| WHAT TO DO |
Wherever a line in the records contains the word "holomorphic", return that line.

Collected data
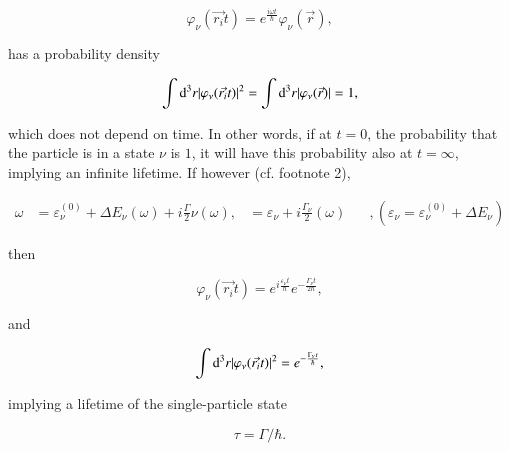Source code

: \documentclass[a4paper,14pt]{book}
\begin{document}
\begin{equation}
\varphi_{\nu}(\vec{r_i}t) = e^{\frac{i\omega t}{\hbar}} \varphi_{\nu}(\vec{r}) ,
\label{eqn:43}
\end{equation}

\noindent has a probability density

\begin{equation}
\int{\rm d}^3 r |\varphi_{\nu}(\vec{r_i}t)|^2 = \int{\rm d}^3 r |\varphi_{\nu}(\vec{r})| = 1 ,
\label{eqn:44}
\end{equation}

\noindent which does not depend on time. In other words, if at $t=0$, the probability that the particle is in a state $\nu$ is $1$, it will have this probability also at $t=\infty$, implying an infinite lifetime. If however (cf. footnote 2),

\begin{eqnarray}
\nonumber
\omega &= \varepsilon_{\nu}^{(0)} + \Delta E_{\nu}(\omega) + i \frac{\Gamma}{2} \nu(\omega),
\nonumber
&= \varepsilon_{\nu} + i \frac{\Gamma_{\nu}}{2}(\omega) \;\;\;\;\;\; , (\varepsilon_{\nu} = \varepsilon_{\nu}^{(0)} + \Delta E_{\nu})
\end{eqnarray}

\noindent then

\begin{equation}
\nonumber
\varphi_{\nu}(\vec{r_i} t) = e^{i \frac{\varepsilon_{\nu} t}{\hbar}} e^{- \frac{\Gamma_{\nu} t}{2\hbar}} ,
\end{equation}

\noindent and

\begin{equation}
\int{\rm d}^3 r |\varphi_{\nu} (\vec{r_i} t)|^2 = e^{- \frac{\Gamma_{\nu} t}{\hbar}} ,
\label{eqn:44b}
\end{equation}

\noindent implying a lifetime of the single-particle state

\begin{equation}
\tau = \Gamma/\hbar .
\label{eqn:45}
\end{equation}
\end{document}
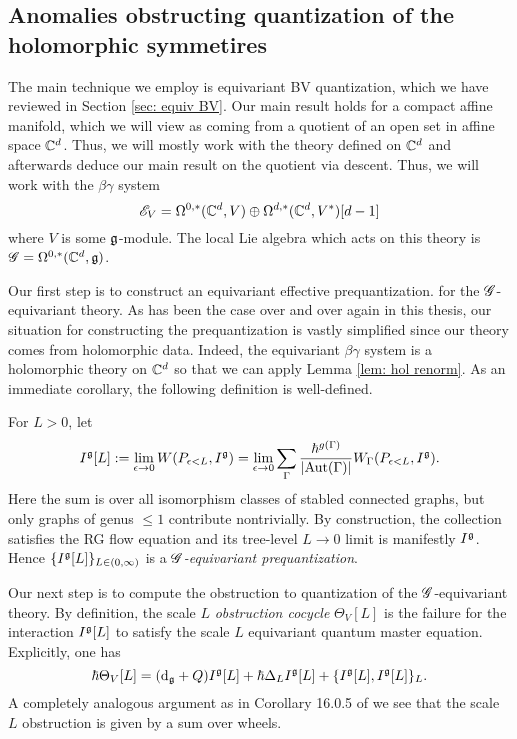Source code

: \documentclass[10pt]{amsart}
\begin{document}
\subsection{Anomalies obstructing quantization of the holomorphic symmetires}

The main technique we employ is equivariant BV quantization, which we have reviewed in Section \ref{sec: equiv BV}. 
Our main result holds for a compact affine manifold, which we will view as coming from a quotient of an open set in affine space $\mathbb C^d$. 
Thus, we will mostly work with the theory defined on $\mathbb C^d$ and afterwards deduce our main result on the quotient via descent.
Thus, we will work with the $\beta\gamma$ system
\[
\mathscr E_V = \Omega^{0,*}(\mathbb C^d, V) \oplus \Omega^{d,*}(\mathbb C^d, V^*)[d-1]
\]
where $V$ is some $\mathfrak g$-module.
The local Lie algebra which acts on this theory is $\mathscr G = \Omega^{0,*}(\mathbb C^d , \mathfrak g)$. 

Our first step is to construct an equivariant effective prequantization.
for the $\mathscr G$-equivariant theory.
As has been the case over and over again in this thesis, our situation for constructing the prequantization is vastly simplified since our theory comes from holomorphic data. 
Indeed, the equivariant $\beta\gamma$ system is a holomorphic theory on $\mathbb C^d$ so that we can apply Lemma \ref{lem: hol renorm}.
As an immediate corollary, the following definition is well-defined. 

\begin{dfn}
For $L > 0$, let
\[
I^{\rm \mathfrak g}[L] := \lim_{\epsilon \to 0} W(P_{\epsilon < L}, I^{\rm \mathfrak g}) 
= \lim_{\epsilon \to 0} \sum_{\Gamma } \frac{\hbar^{g(\Gamma)}}{|{\rm Aut}(\Gamma)|} W_\Gamma(P_{\epsilon<L}, I^{\mathfrak g}) . 
\] 
Here the sum is over all isomorphism classes of stabled connected graphs, but only graphs of genus $\leq 1$ contribute nontrivially. 
By construction, the collection satisfies the RG flow equation and its tree-level $L \to 0$ limit is manifestly $I^{\mathfrak g}$.
Hence $\{I^{\rm \mathfrak g}[L]\}_{L \in (0,\infty)}$ is a \emph{$\mathscr G$-equivariant prequantization}.
\end{dfn}

Our next step is to compute the obstruction to quantization of the $\mathscr G$-equivariant theory.
By definition, the scale $L$ {\em obstruction cocycle} $\Theta_{V}[L]$ is 
the failure for the interaction $I^{\rm \mathfrak g}[L]$ to satisfy the scale $L$ equivariant quantum master equation. 
Explicitly, one has
\[
\hbar \Theta_V [L] = ({\rm d}_{\mathfrak g} + Q)I^{\mathfrak g}[L] + \hbar \Delta_L I^{\rm \mathfrak g}[L] + \{I^{\mathfrak g}[L], I^{\mathfrak g}[L]\}_L.
\]
A completely analogous argument as in Corollary 16.0.5 of \cite{WG2} we see that the scale $L$ obstruction is given by a sum over wheels. 
\end{document}
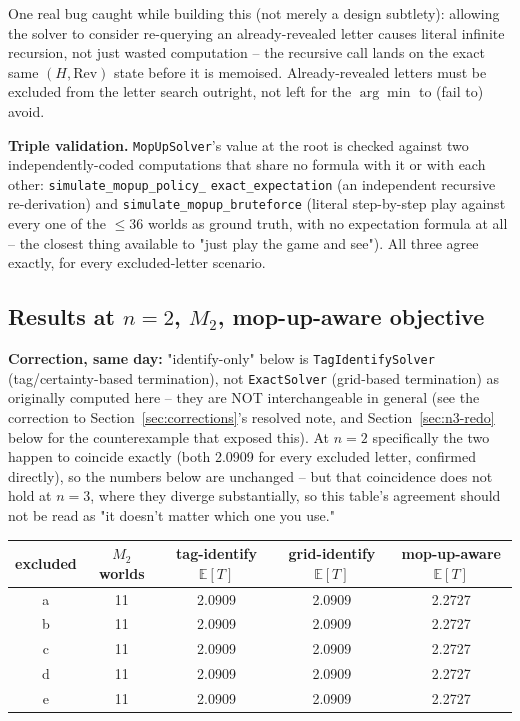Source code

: \documentclass[11pt]{article}
\begin{document}
One real bug caught while building this (not merely a design subtlety):
allowing the solver to consider re-querying an already-revealed letter
causes literal infinite recursion, not just wasted computation -- the
recursive call lands on the exact same $(H,\mathrm{Rev})$ state before it
is memoised. Already-revealed letters must be excluded from the letter
search outright, not left for the $\arg\min$ to (fail to) avoid.

\textbf{Triple validation.} \texttt{MopUpSolver}'s value at the root is
checked against two independently-coded computations that share no
formula with it or with each other: \texttt{simulate\_mopup\_policy\_}
\texttt{exact\_expectation} (an independent recursive re-derivation) and
\texttt{simulate\_mopup\_bruteforce} (literal step-by-step play against
every one of the $\le$36 worlds as ground truth, with no expectation
formula at all -- the closest thing available to "just play the game and
see"). All three agree exactly, for every excluded-letter scenario.

\subsection{Results at $n=2$, $M_2$, mop-up-aware objective}

\textbf{Correction, same day:} "identify-only" below is
\texttt{TagIdentifySolver} (tag/certainty-based termination), not
\texttt{ExactSolver} (grid-based termination) as originally computed here
-- they are NOT interchangeable in general (see the correction to
Section~\ref{sec:corrections}'s resolved note, and
Section~\ref{sec:n3-redo} below for the counterexample that exposed this).
At $n=2$ specifically the two happen to coincide exactly (both 2.0909 for
every excluded letter, confirmed directly), so the numbers below are
unchanged -- but that coincidence does not hold at $n=3$, where they
diverge substantially, so this table's agreement should not be read as
"it doesn't matter which one you use."

\begin{center}
\begin{tabular}{ccccc}
\toprule
excluded & $M_2$ worlds & tag-identify $\mathbb{E}[T]$ & grid-identify $\mathbb{E}[T]$ & mop-up-aware $\mathbb{E}[T]$ \\
\midrule
a & 11 & 2.0909 & 2.0909 & 2.2727 \\
b & 11 & 2.0909 & 2.0909 & 2.2727 \\
c & 11 & 2.0909 & 2.0909 & 2.2727 \\
d & 11 & 2.0909 & 2.0909 & 2.2727 \\
e & 11 & 2.0909 & 2.0909 & 2.2727 \\
\bottomrule
\end{tabular}
\end{center}
\end{document}

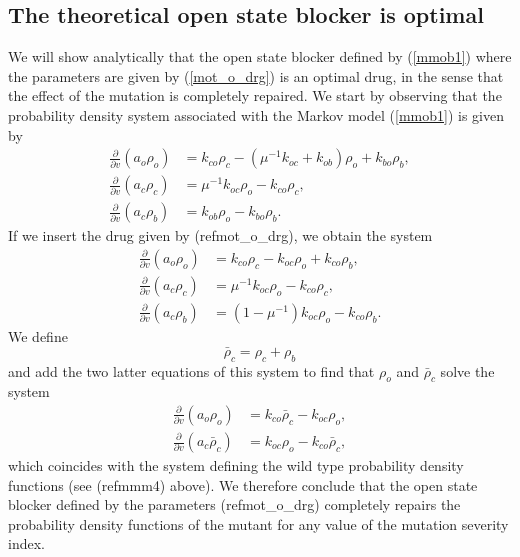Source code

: \subsection{The theoretical open state blocker is optimal}
We will show analytically that the open state blocker defined by (\ref{mmob1}) where the parameters are given by
(\ref{mot_o_drg}) is an optimal drug, in the sense that the effect of the mutation is completely repaired.
We start by observing that the probability density system associated with the Markov model  (\ref{mmob1}) is given by
\begin{align}
\frac{\partial}{\partial v}\left(  a_{o}\rho_{o}\right)   &  =k_{co}\rho
_{c}-(\mu^{-1}k_{oc}+k_{ob})\rho_{o}+k_{bo}\rho_{b},\nonumber\\
\frac{\partial}{\partial v}\left(  a_{c}\rho_{c}\right)   &  =\mu^{-1}
k_{oc}\rho_{o}-k_{co}\rho_{c},\label{mm_dr_3}\\
\frac{\partial}{\partial v}\left(  a_{c}\rho_{b}\right)   &  =k_{ob}\rho
_{o}-k_{bo}\rho_{b}.\nonumber
\end{align}
If we insert the drug given by (ref{mot_o_drg}), we obtain the
system
\begin{align}
\frac{\partial}{\partial v}\left(  a_{o}\rho_{o}\right)   &  =k_{co}\rho
_{c}-k_{oc}\rho_{o}+k_{co}\rho_{b},\nonumber\\
\frac{\partial}{\partial v}\left(  a_{c}\rho_{c}\right)   &  =\mu^{-1}
k_{oc}\rho_{o}-k_{co}\rho_{c},\label{mm_dr_o2}\\
\frac{\partial}{\partial v}\left(  a_{c}\rho_{b}\right)   &  =\left(
1-\mu^{-1}\right)  k_{oc}\rho_{o}-k_{co}\rho_{b}.\nonumber
\end{align}
We define
\[
\bar{\rho}_{c}=\rho_{c}+\rho_{b}
\]
and add the two latter equations of this system to find that $\rho_{o}$ and 
$\bar{\rho}_{c}$ solve the system
\begin{align}
\frac{\partial}{\partial v}\left(  a_{o}\rho_{o}\right)   &  =k_{co}\bar{\rho
}_{c}-k_{oc}\rho_{o},\\
\frac{\partial}{\partial v}\left(  a_{c}\bar{\rho}_{c}\right)   &  =k_{oc}
\rho_{o}-k_{co}\bar{\rho}_{c},\nonumber
\end{align}
which coincides with the system defining the wild type probability density
functions (see (ref{mmm4}) above). We therefore conclude that
the open state blocker defined by the parameters 
(ref{mot_o_drg})
completely repairs the probability density functions of the mutant for any
value of the mutation severity index.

| WRITTEN SOLUTION |
\subsection{Anomalies obstructing quantization of the holomorphic symmetires}
As has been the case over and over again in this thesis, our situation for constructing the prequantization is vastly simplified since our theory comes from holomorphic data. 
Indeed, the equivariant $\beta\gamma$ system is a holomorphic theory on $\mathbb C^d$ so that we can apply Lemma \ref{lem: hol renorm}.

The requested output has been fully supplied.